In other words, the Democrats lost the competition for viewers -- and for the framing of issues and ideas for the 2016 presidential competition.

That's bad for the Democratic Party and its candidates. It's also bad for a body politic that requires more than the junk-food diet offered up by Donald Trump and most of his fellow contenders for the Republican presidential nod.

So former secretary of labor Robert Reich, one of the most respected independent progressive figures within the Democratic orbit, has decided to do something about the problem.

Working with the activist group Democracy for America, Reich is circulating a petition that reads:

"Saturday night's [December 19] Democratic presidential primary debate was striking. It was all about substance and logic -- in sharp contrast to Republican debates that have been all name-calling and posturing.

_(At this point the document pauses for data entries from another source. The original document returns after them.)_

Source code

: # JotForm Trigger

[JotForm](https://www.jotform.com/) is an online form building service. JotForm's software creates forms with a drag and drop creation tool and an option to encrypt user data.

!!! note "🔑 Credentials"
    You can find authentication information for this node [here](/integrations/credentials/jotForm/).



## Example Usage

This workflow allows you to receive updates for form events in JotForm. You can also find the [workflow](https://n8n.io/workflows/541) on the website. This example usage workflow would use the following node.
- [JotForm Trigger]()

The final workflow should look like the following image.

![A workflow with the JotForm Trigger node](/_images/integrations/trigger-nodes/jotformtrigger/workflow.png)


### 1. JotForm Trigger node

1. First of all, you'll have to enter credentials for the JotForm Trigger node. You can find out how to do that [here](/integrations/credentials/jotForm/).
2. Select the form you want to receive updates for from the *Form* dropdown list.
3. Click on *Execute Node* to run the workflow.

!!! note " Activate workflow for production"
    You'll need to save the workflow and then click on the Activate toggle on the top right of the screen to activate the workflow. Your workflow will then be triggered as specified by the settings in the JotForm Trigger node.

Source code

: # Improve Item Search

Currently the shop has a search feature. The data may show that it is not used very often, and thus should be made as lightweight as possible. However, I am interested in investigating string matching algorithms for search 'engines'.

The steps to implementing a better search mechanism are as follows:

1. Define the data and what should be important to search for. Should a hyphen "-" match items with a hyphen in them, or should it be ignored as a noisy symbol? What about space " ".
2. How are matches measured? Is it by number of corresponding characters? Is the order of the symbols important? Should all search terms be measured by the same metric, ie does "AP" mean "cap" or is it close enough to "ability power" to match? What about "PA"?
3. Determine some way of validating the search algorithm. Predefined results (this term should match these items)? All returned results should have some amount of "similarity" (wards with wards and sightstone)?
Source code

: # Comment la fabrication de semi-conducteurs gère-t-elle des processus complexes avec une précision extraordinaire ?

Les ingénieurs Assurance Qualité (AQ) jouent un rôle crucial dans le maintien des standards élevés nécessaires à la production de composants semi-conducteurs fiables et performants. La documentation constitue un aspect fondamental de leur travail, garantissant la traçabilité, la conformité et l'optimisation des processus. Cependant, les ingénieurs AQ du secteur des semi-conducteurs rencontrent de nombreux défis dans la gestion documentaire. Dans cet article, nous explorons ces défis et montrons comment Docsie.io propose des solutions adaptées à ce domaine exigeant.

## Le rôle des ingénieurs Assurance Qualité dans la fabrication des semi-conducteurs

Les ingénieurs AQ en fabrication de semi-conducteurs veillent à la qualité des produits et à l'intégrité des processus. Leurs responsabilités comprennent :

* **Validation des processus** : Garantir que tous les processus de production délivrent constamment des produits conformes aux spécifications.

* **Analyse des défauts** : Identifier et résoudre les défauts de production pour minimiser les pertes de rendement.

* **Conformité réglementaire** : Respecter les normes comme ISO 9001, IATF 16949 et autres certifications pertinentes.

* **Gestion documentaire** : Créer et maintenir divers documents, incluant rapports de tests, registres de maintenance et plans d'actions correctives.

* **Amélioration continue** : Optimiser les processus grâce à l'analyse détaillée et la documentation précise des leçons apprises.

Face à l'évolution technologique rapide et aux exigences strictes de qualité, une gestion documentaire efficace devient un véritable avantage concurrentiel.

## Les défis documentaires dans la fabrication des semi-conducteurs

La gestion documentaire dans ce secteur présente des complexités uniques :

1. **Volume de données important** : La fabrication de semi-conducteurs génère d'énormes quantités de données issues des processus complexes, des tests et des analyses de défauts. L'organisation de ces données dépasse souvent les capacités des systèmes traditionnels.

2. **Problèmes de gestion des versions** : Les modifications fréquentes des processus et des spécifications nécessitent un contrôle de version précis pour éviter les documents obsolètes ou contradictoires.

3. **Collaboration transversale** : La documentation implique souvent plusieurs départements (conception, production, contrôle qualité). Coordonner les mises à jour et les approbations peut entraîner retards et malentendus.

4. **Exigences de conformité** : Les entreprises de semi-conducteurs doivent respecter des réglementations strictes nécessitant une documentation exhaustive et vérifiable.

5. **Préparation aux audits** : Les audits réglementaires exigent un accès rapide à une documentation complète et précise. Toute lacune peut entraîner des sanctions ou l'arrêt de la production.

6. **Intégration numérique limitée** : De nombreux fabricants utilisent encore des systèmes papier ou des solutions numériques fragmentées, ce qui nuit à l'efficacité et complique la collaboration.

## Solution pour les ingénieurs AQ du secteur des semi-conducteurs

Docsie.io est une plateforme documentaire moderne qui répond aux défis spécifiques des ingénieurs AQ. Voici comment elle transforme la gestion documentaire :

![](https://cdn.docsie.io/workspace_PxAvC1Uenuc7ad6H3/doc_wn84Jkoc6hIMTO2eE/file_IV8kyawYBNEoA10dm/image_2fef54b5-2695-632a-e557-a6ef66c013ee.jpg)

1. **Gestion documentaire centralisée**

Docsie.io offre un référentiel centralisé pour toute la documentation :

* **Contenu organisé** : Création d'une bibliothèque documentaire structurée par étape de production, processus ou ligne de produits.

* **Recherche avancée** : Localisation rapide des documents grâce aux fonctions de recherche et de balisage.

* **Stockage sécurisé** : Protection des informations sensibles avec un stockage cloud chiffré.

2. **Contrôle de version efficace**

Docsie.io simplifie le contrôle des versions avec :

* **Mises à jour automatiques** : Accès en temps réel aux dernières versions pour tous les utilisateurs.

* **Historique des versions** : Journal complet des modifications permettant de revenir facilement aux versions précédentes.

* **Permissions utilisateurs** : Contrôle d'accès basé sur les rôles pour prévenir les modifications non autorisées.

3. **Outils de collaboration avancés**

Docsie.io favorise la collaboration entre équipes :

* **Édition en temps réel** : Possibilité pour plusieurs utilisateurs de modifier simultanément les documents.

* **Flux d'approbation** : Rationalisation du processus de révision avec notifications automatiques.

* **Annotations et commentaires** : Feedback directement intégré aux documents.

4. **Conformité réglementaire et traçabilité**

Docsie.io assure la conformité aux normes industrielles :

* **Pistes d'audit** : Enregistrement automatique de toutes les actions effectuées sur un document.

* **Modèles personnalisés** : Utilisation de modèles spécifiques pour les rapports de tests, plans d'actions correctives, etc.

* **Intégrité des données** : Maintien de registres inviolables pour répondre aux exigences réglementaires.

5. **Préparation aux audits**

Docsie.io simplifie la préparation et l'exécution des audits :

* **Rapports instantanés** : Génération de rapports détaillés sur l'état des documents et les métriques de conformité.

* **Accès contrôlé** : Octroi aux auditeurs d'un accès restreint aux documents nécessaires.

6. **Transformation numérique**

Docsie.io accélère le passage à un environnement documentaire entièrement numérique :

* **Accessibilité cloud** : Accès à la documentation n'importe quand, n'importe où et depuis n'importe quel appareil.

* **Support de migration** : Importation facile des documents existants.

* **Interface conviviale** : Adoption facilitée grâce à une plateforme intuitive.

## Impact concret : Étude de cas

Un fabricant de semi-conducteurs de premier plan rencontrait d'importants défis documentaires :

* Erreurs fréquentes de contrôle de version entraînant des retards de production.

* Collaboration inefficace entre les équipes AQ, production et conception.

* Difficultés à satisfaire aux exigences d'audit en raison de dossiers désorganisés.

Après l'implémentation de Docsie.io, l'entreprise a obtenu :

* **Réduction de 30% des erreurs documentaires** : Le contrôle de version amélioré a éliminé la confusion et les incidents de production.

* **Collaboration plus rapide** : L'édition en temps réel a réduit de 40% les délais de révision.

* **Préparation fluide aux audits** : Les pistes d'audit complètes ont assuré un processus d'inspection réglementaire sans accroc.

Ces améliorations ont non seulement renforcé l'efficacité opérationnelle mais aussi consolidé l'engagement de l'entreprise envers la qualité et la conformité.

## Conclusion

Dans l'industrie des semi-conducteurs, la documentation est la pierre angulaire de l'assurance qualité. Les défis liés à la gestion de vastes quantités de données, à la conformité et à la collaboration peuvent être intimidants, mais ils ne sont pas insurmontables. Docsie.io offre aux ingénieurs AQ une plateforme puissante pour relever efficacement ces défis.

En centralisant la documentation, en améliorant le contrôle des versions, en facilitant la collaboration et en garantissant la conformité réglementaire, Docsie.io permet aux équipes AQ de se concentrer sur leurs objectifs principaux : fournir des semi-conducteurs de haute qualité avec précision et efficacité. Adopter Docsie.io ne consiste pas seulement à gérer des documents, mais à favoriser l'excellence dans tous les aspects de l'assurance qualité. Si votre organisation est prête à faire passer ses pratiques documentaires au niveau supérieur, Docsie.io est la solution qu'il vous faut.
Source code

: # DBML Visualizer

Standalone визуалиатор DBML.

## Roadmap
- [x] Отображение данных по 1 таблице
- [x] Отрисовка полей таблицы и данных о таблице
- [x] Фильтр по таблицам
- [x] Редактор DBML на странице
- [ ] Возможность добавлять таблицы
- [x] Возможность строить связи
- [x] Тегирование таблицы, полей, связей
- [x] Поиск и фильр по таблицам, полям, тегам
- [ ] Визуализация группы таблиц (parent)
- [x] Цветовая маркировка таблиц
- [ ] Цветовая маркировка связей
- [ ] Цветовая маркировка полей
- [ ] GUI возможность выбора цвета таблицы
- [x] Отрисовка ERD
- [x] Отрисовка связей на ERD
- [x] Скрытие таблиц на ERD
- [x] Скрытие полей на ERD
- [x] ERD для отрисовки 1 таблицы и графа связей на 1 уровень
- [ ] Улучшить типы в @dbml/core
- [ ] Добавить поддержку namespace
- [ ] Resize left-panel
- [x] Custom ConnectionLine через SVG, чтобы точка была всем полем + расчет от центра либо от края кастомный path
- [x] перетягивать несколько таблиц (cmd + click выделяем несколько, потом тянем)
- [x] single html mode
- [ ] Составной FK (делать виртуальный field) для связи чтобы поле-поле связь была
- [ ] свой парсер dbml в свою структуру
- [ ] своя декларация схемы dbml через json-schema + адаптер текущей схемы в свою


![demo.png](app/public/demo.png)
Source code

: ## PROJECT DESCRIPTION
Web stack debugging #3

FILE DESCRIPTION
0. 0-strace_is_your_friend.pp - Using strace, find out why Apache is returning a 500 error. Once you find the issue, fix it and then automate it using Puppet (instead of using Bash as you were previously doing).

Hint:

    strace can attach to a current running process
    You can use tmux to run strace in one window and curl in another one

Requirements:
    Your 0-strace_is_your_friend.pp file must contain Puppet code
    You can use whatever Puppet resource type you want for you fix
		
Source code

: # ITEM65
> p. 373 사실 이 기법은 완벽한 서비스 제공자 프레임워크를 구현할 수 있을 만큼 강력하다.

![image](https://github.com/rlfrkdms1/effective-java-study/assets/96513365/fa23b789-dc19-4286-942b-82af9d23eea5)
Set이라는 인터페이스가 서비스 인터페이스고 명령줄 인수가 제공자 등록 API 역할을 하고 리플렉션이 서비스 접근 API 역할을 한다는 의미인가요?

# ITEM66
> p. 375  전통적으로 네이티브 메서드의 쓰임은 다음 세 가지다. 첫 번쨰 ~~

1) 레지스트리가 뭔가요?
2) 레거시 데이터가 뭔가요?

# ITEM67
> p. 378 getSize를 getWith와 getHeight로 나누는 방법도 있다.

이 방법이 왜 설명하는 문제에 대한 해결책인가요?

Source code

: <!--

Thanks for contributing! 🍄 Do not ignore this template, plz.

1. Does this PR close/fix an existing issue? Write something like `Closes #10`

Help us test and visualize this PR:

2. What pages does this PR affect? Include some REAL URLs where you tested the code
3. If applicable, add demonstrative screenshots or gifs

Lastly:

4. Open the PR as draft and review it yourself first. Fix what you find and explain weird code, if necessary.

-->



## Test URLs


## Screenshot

"It was the kind of debate that could have really gotten voters excited about the Democratic Party. But because of when it was scheduled, almost nobody saw it.

"And the bad scheduling looks like it is just going to keep getting worse. The next Democratic debate will be Sunday, January 17 -- on a three-day holiday weekend, scheduled at the same time as a major NFL playoff game.

"Tell [Democratic National Committee chair] Debbie Wasserman Schultz and the DNC to schedule additional debates."

More than 100,000 Americans have signed the petition -- which echoes calls from former Maryland governor Martin O'Malley and Vermont Senator Bernie Sanders for more debates -- and the number is rising rapidly.

Reich is making an important point as a prominent progressive who served as a member of former president Bill Clinton's cabinet and who has emerged as a hero of activists aligned with what is frequently referred to as "the Elizabeth Warren wing of the Democratic Party."